[Dataset extract — start]

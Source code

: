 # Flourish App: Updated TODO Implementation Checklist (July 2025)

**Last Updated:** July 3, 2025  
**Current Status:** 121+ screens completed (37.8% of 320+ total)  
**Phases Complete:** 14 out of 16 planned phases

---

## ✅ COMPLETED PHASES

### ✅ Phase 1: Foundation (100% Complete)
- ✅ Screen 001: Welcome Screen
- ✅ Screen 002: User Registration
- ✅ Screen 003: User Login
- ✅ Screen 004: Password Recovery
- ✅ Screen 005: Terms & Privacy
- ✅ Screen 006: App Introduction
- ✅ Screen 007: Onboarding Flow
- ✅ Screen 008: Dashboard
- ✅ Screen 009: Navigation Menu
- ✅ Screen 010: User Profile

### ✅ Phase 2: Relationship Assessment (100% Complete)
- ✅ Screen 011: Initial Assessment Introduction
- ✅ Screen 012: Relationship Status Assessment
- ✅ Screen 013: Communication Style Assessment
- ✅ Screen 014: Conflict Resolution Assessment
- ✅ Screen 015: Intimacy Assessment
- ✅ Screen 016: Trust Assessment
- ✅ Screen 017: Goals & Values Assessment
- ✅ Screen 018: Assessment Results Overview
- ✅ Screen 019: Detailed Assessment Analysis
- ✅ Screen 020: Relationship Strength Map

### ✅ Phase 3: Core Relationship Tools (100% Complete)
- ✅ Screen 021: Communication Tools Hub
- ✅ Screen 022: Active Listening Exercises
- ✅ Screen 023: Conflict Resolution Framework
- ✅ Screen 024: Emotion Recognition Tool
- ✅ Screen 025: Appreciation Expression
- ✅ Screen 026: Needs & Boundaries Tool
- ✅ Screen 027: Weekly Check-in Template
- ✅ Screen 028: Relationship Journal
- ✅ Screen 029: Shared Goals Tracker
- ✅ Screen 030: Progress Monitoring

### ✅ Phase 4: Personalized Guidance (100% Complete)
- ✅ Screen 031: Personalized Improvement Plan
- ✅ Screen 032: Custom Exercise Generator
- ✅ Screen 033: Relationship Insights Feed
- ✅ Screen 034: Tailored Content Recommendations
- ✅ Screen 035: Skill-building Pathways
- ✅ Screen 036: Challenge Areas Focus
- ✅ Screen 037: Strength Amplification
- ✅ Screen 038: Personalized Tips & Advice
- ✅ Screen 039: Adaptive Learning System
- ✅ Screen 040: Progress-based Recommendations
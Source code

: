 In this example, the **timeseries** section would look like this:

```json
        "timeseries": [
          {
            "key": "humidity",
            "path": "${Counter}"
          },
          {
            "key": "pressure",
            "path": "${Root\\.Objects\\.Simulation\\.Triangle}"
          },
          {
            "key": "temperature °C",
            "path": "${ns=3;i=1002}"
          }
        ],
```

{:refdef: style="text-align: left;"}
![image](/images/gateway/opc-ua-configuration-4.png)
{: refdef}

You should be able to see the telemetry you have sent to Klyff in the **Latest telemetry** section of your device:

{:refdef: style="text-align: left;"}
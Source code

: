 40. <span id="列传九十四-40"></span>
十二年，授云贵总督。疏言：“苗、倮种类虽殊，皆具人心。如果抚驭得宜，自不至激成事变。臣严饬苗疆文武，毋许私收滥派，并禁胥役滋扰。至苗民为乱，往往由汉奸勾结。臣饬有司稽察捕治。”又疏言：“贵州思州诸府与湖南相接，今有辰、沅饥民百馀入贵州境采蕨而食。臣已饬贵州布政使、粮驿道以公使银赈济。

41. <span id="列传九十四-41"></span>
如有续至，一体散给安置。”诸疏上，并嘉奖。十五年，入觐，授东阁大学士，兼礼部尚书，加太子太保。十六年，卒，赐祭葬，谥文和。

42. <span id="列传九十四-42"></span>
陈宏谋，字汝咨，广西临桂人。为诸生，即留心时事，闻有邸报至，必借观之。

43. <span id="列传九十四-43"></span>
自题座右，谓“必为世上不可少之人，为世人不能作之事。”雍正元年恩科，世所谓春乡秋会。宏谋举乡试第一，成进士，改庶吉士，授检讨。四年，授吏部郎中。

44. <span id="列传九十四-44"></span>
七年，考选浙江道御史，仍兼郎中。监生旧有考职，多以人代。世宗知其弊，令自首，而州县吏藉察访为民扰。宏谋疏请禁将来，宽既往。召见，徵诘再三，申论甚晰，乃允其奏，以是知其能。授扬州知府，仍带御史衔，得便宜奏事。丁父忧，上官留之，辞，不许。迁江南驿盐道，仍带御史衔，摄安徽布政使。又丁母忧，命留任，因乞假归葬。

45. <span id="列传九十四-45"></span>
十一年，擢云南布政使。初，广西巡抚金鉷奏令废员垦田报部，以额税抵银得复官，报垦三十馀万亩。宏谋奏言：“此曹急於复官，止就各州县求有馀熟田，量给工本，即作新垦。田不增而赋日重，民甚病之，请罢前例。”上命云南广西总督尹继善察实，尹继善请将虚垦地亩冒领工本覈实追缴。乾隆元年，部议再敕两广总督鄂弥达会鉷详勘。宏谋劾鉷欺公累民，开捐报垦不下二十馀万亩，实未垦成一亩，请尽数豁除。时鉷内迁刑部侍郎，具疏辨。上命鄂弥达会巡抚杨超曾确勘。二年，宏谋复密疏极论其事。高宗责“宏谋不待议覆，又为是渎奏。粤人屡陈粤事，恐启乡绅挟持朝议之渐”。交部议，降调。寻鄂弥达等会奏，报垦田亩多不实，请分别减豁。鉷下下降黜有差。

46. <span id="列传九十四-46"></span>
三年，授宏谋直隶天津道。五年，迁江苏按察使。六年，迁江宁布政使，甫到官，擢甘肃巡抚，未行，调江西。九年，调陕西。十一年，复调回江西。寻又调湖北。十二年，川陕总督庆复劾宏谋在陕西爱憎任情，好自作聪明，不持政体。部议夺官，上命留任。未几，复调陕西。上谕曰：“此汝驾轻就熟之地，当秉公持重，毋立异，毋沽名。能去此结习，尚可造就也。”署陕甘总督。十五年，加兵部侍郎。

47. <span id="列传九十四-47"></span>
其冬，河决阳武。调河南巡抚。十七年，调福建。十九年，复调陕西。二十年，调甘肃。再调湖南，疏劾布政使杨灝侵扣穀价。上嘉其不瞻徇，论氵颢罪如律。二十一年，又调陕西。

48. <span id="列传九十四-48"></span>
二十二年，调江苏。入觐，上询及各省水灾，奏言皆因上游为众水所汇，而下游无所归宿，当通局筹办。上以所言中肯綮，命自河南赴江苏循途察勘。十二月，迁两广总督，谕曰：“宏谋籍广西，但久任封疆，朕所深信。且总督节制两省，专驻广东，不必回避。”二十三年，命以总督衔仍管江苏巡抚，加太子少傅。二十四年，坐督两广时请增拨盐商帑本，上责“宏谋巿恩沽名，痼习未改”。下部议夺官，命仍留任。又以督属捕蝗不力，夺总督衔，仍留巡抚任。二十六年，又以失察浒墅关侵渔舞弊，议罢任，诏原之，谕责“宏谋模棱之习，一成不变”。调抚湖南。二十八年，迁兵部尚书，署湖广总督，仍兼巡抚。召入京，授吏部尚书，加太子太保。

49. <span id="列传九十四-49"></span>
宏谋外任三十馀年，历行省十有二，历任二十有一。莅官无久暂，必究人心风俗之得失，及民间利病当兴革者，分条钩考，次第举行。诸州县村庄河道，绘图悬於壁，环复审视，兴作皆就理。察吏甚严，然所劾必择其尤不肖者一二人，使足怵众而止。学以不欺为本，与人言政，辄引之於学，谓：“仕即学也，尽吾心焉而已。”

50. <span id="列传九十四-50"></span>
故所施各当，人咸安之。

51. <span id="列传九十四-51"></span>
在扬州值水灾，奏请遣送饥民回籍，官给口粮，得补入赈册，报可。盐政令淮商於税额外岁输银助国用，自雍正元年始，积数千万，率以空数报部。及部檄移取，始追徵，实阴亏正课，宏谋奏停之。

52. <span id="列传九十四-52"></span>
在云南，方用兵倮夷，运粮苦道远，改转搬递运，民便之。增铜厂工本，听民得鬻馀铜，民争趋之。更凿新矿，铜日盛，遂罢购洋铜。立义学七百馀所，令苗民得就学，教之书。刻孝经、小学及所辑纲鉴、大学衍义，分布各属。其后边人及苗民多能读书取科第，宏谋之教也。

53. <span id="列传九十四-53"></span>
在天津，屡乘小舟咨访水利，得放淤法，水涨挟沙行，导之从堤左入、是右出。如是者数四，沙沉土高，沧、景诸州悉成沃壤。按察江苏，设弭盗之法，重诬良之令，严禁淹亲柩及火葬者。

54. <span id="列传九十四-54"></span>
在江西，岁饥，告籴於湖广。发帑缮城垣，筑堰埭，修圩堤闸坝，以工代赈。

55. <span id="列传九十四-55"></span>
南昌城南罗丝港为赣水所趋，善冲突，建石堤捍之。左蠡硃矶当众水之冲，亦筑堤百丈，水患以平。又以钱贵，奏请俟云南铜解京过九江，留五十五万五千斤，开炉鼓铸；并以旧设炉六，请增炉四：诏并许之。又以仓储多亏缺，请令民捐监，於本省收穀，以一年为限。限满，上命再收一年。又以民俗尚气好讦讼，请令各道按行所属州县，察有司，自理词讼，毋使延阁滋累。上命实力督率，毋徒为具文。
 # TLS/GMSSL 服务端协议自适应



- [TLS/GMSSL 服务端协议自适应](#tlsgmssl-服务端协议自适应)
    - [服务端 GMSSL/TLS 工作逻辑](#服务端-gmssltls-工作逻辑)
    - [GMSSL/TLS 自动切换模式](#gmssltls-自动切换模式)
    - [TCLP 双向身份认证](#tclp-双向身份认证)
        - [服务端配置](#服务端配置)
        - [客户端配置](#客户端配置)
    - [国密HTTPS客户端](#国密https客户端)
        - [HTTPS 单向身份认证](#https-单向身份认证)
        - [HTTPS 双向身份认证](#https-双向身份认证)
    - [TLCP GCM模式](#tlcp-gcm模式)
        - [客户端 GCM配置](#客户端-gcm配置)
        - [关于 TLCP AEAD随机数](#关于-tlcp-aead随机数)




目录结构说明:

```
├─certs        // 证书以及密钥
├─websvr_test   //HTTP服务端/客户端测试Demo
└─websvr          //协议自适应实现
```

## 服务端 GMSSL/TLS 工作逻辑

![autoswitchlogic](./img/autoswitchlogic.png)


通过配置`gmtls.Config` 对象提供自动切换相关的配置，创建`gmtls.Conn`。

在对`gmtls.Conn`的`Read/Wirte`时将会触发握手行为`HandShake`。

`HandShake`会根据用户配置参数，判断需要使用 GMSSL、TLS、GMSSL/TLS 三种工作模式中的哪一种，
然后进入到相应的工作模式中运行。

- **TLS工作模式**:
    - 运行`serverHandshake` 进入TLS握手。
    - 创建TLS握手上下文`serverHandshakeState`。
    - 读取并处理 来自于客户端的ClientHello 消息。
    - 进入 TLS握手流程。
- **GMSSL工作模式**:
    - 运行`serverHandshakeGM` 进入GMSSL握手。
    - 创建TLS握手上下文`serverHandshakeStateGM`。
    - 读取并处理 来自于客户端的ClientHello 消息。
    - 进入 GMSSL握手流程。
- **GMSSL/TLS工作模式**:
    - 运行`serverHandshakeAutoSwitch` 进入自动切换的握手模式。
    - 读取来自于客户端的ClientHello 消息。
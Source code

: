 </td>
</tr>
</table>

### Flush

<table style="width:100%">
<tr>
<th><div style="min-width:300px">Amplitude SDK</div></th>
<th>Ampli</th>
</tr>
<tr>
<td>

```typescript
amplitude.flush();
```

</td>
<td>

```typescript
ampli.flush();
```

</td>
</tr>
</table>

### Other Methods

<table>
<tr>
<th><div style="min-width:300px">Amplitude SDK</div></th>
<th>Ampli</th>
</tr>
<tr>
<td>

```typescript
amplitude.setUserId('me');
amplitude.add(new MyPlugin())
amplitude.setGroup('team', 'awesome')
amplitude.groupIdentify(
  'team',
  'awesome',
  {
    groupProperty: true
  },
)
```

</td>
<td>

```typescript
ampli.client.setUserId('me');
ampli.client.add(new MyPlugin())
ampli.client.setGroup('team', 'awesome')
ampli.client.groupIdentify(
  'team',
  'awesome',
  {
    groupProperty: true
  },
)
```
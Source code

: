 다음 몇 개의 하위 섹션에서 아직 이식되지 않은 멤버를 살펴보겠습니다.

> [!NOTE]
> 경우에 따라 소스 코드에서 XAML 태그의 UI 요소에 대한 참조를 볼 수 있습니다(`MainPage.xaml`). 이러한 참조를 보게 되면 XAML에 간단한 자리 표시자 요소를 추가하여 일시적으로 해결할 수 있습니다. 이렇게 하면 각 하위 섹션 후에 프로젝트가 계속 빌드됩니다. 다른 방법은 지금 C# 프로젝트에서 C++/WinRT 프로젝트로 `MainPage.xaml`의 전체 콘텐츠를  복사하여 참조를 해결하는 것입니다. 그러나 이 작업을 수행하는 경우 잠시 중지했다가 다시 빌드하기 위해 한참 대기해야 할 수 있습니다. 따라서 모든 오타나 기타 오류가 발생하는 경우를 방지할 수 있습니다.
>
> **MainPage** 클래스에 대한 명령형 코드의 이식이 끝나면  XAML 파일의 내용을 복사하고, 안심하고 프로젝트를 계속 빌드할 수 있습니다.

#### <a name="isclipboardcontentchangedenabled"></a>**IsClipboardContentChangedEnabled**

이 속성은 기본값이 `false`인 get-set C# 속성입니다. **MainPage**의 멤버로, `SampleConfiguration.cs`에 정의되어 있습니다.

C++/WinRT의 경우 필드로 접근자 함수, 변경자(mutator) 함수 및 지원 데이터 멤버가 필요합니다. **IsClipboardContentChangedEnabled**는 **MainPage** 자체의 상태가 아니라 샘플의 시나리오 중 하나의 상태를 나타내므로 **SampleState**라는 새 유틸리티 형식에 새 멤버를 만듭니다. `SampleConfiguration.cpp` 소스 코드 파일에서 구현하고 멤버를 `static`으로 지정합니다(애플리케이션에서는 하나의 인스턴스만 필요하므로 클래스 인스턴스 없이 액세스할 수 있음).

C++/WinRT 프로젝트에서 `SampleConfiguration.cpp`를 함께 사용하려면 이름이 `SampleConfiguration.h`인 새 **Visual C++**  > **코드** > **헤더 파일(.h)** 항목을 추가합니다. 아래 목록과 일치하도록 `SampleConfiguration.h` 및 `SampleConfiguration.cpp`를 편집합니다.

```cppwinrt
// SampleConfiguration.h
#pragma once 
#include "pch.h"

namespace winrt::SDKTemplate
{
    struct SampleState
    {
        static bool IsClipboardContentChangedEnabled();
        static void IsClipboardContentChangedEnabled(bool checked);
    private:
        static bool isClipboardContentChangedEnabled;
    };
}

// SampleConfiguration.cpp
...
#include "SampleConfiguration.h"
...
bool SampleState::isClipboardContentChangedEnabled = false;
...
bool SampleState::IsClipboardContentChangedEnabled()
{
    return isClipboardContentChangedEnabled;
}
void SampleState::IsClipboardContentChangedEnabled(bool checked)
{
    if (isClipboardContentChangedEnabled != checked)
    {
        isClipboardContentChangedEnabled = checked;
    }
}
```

[Dataset extract — finish]

» **How to complete this task**
Scan the material for the string "section". Copy each line where it appears.

» **Reply**
: In this example, the **timeseries** section would look like this:
You should be able to see the telemetry you have sent to Klyff in the **Latest telemetry** section of your device:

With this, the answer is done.